→ **Work to be completed**
Only the lines below, from the one with "- [CRPO: A New" through the one with "- [Glas: Global-to-local", are to be written out, exactly.

→ **Recorded data**
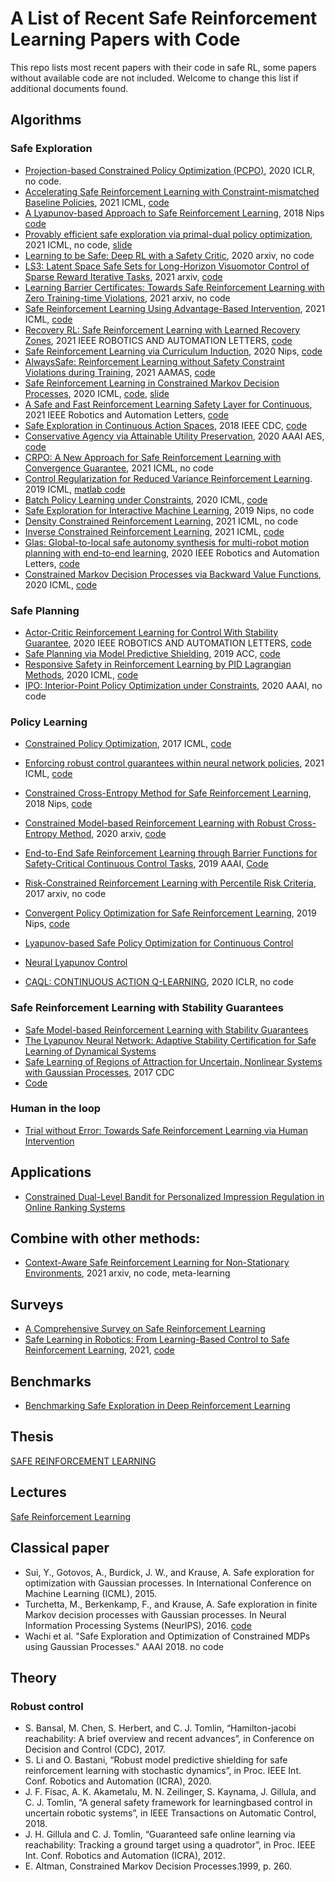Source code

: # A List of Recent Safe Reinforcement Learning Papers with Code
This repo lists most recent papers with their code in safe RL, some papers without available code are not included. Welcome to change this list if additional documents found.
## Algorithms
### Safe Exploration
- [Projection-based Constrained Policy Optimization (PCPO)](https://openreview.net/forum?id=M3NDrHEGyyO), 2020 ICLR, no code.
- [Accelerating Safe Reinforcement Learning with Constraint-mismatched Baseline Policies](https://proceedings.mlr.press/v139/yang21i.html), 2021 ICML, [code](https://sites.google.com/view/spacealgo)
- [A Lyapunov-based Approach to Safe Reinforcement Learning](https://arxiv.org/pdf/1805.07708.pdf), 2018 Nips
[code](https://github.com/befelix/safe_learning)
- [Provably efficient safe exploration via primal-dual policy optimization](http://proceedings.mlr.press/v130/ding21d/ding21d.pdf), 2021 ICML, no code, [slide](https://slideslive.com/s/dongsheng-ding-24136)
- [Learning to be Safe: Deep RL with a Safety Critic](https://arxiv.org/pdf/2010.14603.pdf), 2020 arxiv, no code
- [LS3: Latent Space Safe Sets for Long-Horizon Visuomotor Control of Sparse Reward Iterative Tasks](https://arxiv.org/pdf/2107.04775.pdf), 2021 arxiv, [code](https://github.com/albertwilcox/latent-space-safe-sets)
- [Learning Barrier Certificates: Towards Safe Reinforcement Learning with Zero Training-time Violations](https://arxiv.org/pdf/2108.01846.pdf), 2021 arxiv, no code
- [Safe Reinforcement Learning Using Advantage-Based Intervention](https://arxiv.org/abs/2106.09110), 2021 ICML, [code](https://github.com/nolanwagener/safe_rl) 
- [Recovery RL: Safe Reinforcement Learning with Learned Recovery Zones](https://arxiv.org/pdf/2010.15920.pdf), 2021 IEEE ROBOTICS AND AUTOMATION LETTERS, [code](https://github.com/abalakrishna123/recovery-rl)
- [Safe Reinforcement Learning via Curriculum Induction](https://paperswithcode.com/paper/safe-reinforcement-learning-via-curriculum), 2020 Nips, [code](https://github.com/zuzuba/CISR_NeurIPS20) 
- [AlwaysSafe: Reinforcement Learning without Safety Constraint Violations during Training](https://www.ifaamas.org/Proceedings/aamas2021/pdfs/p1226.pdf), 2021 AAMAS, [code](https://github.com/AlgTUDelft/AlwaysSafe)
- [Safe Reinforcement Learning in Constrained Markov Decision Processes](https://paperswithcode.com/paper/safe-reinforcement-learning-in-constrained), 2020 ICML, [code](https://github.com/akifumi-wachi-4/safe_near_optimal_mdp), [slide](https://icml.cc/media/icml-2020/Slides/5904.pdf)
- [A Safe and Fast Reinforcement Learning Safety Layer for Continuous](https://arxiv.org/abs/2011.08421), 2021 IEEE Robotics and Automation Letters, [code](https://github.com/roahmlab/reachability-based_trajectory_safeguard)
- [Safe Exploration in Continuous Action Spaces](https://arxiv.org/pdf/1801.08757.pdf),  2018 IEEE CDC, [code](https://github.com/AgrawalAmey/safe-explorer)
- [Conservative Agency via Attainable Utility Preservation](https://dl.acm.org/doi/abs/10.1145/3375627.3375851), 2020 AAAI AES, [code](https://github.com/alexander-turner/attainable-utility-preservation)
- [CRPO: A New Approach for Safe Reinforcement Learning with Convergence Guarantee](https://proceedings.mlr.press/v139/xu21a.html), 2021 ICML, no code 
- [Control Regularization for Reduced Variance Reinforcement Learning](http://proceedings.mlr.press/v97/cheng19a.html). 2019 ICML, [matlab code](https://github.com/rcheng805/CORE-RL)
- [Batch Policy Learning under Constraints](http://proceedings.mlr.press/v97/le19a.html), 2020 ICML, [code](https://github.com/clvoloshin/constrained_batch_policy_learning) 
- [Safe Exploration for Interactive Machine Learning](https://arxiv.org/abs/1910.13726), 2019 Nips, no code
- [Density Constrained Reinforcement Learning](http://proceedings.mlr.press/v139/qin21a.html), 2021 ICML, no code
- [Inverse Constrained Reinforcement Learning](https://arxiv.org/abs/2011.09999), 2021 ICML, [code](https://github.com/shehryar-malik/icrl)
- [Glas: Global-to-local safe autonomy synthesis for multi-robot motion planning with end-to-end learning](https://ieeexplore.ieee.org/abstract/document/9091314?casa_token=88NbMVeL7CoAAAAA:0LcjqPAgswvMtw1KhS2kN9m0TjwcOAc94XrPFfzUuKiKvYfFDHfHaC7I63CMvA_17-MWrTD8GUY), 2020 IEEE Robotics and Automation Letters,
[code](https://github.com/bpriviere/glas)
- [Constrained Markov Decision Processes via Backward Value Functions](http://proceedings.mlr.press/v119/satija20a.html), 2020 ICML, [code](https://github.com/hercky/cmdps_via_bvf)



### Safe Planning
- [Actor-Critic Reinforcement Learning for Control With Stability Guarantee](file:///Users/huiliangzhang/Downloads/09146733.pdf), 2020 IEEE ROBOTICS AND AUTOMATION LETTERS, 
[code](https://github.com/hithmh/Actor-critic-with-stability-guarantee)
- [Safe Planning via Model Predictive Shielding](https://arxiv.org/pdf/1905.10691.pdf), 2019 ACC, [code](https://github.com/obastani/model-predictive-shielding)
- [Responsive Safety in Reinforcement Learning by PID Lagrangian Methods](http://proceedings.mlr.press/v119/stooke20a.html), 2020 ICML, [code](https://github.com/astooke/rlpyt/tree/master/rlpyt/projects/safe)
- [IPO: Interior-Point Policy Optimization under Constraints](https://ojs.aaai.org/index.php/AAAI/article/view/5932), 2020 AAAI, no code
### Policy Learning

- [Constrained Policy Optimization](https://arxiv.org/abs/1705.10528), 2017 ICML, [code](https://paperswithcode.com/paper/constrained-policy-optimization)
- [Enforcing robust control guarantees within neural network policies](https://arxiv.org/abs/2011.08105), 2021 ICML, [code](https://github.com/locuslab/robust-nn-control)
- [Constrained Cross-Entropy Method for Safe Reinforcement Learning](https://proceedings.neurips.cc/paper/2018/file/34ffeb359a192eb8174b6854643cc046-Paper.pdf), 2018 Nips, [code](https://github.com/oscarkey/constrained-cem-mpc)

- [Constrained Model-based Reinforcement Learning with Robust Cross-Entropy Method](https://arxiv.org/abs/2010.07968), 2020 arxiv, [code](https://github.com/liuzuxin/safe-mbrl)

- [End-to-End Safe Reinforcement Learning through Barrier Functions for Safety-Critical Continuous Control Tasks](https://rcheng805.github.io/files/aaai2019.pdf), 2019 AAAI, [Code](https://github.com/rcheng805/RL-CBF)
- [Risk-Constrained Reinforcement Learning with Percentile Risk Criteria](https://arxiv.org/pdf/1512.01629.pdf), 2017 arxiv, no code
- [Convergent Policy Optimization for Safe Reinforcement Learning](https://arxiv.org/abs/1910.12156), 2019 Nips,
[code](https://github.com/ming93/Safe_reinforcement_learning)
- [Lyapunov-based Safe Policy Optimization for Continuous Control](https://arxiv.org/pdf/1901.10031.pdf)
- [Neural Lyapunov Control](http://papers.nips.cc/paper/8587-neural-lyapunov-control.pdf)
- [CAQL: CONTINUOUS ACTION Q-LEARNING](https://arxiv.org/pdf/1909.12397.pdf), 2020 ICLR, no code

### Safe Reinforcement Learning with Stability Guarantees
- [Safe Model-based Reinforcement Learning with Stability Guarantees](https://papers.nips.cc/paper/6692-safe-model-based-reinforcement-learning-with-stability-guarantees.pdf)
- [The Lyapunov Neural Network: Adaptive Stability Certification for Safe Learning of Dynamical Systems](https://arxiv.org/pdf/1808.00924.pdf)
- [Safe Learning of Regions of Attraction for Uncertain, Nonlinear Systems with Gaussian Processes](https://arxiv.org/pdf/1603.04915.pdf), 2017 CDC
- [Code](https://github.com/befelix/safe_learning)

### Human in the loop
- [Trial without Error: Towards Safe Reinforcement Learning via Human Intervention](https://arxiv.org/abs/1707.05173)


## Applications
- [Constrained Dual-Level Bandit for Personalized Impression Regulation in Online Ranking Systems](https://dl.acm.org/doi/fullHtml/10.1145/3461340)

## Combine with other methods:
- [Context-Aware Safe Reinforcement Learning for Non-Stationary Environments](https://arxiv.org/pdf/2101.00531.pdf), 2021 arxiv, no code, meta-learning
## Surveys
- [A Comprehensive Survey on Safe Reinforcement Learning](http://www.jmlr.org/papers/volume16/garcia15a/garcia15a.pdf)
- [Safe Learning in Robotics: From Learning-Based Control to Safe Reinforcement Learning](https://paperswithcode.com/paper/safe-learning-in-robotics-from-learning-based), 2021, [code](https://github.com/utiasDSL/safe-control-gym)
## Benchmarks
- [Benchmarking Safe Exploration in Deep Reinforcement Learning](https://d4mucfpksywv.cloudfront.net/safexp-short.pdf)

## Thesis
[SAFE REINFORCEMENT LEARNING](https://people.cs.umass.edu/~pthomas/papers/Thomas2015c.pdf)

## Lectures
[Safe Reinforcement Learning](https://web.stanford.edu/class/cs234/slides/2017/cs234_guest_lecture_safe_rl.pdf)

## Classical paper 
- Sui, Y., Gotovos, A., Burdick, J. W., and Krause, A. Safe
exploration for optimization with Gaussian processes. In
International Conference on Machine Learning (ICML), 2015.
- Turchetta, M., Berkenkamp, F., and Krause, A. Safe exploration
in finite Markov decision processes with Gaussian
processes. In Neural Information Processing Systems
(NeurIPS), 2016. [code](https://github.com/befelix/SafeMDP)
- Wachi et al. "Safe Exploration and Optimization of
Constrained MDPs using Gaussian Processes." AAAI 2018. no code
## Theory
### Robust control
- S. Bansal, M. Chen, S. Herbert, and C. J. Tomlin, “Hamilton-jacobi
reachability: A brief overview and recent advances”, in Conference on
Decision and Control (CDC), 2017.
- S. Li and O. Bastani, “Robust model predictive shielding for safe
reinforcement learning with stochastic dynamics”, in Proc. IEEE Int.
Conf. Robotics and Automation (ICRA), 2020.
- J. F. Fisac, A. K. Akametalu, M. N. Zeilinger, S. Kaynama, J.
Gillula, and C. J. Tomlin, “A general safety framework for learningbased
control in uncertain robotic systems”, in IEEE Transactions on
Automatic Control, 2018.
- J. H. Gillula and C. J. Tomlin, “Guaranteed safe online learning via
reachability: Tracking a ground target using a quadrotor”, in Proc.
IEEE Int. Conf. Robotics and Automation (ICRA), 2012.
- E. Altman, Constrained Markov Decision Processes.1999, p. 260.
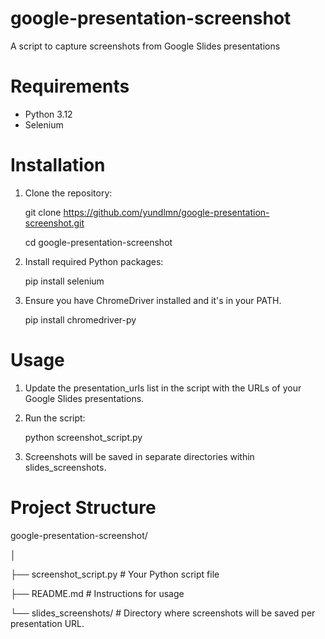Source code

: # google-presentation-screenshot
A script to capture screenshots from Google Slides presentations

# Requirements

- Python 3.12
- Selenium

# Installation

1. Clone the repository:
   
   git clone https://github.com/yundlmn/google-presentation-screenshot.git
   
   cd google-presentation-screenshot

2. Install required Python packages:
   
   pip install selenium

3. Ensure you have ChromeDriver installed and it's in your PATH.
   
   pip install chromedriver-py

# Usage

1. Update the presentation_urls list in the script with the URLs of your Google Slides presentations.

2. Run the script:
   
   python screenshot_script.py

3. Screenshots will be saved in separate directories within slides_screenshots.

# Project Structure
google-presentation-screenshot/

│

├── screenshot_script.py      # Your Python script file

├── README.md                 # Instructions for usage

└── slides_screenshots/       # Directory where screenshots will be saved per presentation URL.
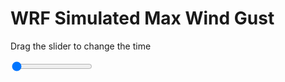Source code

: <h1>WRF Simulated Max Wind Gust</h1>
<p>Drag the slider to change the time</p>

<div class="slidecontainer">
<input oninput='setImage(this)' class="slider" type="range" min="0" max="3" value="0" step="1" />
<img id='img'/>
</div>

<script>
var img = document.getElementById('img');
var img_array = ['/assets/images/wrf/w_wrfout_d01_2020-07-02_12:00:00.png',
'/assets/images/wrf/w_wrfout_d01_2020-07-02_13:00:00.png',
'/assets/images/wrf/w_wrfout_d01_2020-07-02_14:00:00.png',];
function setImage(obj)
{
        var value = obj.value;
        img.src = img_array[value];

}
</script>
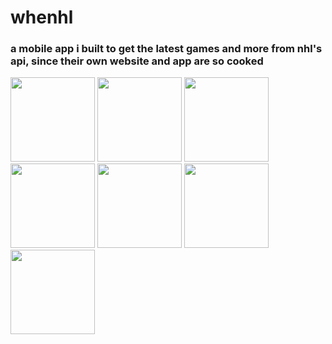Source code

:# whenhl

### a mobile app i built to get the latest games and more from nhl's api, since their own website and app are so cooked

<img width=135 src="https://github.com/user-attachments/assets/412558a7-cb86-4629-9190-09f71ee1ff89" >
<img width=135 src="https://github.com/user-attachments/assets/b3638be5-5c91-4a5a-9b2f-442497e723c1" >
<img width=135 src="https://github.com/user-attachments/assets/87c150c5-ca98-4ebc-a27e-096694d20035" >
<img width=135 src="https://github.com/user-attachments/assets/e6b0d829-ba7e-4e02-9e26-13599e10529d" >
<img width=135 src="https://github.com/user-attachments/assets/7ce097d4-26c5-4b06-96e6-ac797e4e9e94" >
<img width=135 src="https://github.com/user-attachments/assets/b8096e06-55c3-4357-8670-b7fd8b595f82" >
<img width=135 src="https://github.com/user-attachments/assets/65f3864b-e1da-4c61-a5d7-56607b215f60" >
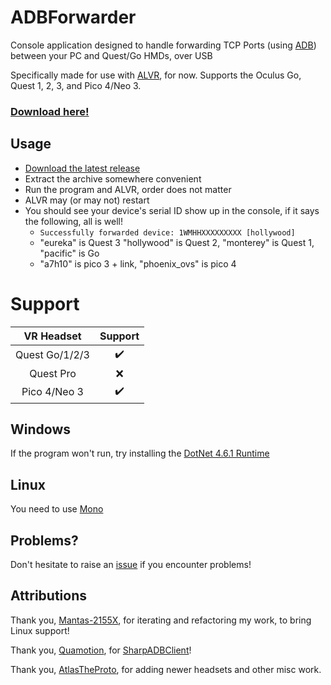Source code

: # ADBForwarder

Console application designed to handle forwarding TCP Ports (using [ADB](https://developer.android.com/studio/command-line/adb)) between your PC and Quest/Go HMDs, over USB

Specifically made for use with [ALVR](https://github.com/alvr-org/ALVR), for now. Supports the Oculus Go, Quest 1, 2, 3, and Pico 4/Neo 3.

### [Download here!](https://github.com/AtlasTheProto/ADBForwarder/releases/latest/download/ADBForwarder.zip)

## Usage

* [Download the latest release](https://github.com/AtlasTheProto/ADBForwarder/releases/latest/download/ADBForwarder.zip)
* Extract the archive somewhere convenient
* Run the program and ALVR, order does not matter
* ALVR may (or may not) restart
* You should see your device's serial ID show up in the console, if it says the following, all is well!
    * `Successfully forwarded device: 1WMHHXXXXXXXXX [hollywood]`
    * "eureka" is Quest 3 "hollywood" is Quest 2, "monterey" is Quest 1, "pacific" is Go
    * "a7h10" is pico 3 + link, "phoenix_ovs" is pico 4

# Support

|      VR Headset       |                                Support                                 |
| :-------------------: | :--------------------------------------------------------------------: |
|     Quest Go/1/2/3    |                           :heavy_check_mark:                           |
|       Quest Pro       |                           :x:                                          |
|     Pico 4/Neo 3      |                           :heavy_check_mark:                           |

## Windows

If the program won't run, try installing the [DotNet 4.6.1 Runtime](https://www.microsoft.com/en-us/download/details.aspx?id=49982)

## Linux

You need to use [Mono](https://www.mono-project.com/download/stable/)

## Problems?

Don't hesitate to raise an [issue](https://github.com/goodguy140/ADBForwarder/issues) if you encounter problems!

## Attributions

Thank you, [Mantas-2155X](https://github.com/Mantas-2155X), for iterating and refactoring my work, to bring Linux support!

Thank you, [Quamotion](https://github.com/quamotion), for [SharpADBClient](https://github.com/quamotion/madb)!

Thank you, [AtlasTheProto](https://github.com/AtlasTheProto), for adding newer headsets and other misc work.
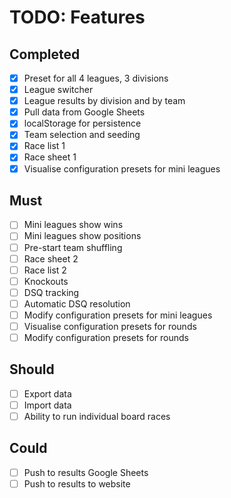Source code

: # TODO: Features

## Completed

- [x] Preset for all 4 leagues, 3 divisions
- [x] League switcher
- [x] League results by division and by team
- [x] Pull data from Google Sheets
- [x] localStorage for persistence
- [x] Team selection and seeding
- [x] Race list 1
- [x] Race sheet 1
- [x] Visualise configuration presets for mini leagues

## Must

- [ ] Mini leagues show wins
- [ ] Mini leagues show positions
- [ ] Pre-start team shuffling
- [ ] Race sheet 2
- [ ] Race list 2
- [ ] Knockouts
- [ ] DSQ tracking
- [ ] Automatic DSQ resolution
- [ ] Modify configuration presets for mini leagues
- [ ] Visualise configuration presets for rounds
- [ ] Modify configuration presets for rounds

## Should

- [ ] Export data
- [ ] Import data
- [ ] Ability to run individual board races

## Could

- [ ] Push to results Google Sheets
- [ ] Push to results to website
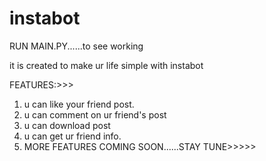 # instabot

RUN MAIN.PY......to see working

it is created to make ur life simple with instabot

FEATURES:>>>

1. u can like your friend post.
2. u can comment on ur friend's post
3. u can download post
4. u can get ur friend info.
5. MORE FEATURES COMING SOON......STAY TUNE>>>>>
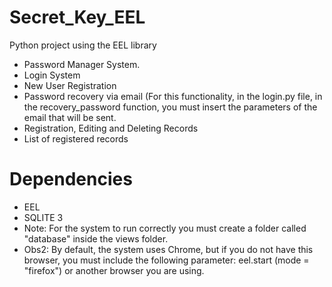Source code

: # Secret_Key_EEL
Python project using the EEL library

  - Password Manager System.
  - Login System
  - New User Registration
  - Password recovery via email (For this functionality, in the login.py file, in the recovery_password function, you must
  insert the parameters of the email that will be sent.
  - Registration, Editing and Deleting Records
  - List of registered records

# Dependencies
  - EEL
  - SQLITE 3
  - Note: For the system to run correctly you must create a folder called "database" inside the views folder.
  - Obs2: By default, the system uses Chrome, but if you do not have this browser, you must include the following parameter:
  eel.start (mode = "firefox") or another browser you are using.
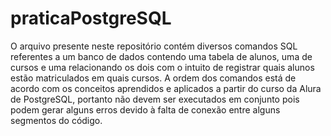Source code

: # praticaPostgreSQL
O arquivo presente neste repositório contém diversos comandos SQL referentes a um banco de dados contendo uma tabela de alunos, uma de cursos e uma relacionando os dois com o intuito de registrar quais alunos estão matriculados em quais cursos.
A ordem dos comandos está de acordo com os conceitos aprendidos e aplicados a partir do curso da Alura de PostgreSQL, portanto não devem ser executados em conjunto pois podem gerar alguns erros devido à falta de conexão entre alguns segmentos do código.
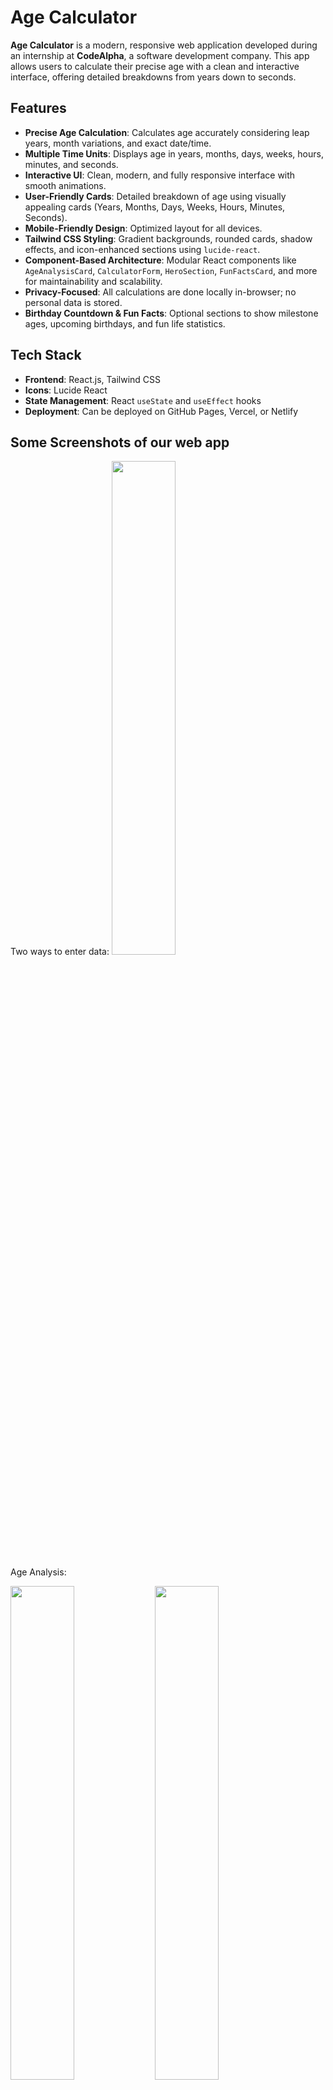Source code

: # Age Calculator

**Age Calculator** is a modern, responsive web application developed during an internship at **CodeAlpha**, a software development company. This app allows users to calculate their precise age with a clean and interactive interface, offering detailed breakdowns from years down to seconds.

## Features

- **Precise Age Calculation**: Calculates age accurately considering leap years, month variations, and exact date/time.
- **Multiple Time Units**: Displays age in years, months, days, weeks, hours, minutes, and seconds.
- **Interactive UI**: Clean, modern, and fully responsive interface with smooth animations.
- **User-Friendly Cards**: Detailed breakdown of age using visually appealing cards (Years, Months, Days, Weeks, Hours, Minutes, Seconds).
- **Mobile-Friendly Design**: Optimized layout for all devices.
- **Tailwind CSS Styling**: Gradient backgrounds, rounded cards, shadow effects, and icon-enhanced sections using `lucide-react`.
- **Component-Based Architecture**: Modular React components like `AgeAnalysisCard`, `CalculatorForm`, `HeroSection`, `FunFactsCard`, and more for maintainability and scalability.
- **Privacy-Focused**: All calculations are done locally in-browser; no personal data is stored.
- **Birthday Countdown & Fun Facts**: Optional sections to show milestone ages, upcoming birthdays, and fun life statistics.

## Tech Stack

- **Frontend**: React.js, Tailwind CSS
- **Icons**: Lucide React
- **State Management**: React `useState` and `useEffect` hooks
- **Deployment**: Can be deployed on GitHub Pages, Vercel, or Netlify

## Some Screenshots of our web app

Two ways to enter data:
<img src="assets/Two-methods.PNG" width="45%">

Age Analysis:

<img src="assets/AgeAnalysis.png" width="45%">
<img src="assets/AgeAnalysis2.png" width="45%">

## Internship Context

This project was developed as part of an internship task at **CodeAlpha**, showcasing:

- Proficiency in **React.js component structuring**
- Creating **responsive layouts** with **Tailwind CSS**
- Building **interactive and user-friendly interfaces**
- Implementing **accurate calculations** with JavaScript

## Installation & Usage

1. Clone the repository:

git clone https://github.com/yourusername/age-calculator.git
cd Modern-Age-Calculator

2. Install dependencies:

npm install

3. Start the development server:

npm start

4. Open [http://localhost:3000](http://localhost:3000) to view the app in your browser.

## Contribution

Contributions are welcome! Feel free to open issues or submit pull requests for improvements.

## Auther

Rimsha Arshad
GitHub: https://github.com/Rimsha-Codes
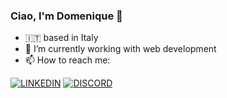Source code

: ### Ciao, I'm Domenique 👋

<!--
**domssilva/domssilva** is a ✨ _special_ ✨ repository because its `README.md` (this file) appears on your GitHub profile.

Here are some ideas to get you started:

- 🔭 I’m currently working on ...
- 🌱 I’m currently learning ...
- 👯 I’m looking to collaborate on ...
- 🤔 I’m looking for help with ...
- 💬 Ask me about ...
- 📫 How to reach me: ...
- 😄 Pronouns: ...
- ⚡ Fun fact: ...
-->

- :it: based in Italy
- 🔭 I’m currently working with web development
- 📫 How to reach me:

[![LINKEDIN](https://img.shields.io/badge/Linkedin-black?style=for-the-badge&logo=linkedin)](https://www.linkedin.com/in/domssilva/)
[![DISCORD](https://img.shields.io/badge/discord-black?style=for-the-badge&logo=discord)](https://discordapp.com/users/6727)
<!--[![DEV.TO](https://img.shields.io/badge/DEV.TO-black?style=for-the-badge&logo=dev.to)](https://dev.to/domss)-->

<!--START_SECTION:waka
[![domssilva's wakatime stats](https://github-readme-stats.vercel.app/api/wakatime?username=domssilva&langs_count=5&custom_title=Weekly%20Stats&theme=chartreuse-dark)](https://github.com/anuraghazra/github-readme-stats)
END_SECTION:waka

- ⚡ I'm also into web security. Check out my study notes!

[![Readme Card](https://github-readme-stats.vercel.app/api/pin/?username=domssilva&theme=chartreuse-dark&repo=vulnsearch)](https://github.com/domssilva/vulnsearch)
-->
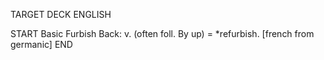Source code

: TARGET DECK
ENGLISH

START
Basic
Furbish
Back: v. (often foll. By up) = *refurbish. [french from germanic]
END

→ **Worked solution**
- [CRPO: A New Approach for Safe Reinforcement Learning with Convergence Guarantee](https://proceedings.mlr.press/v139/xu21a.html), 2021 ICML, no code 
- [Control Regularization for Reduced Variance Reinforcement Learning](http://proceedings.mlr.press/v97/cheng19a.html). 2019 ICML, [matlab code](https://github.com/rcheng805/CORE-RL)
- [Batch Policy Learning under Constraints](http://proceedings.mlr.press/v97/le19a.html), 2020 ICML, [code](https://github.com/clvoloshin/constrained_batch_policy_learning) 
- [Safe Exploration for Interactive Machine Learning](https://arxiv.org/abs/1910.13726), 2019 Nips, no code
- [Density Constrained Reinforcement Learning](http://proceedings.mlr.press/v139/qin21a.html), 2021 ICML, no code
- [Inverse Constrained Reinforcement Learning](https://arxiv.org/abs/2011.09999), 2021 ICML, [code](https://github.com/shehryar-malik/icrl)
- [Glas: Global-to-local safe autonomy synthesis for multi-robot motion planning with end-to-end learning](https://ieeexplore.ieee.org/abstract/document/9091314?casa_token=88NbMVeL7CoAAAAA:0LcjqPAgswvMtw1KhS2kN9m0TjwcOAc94XrPFfzUuKiKvYfFDHfHaC7I63CMvA_17-MWrTD8GUY), 2020 IEEE Robotics and Automation Letters,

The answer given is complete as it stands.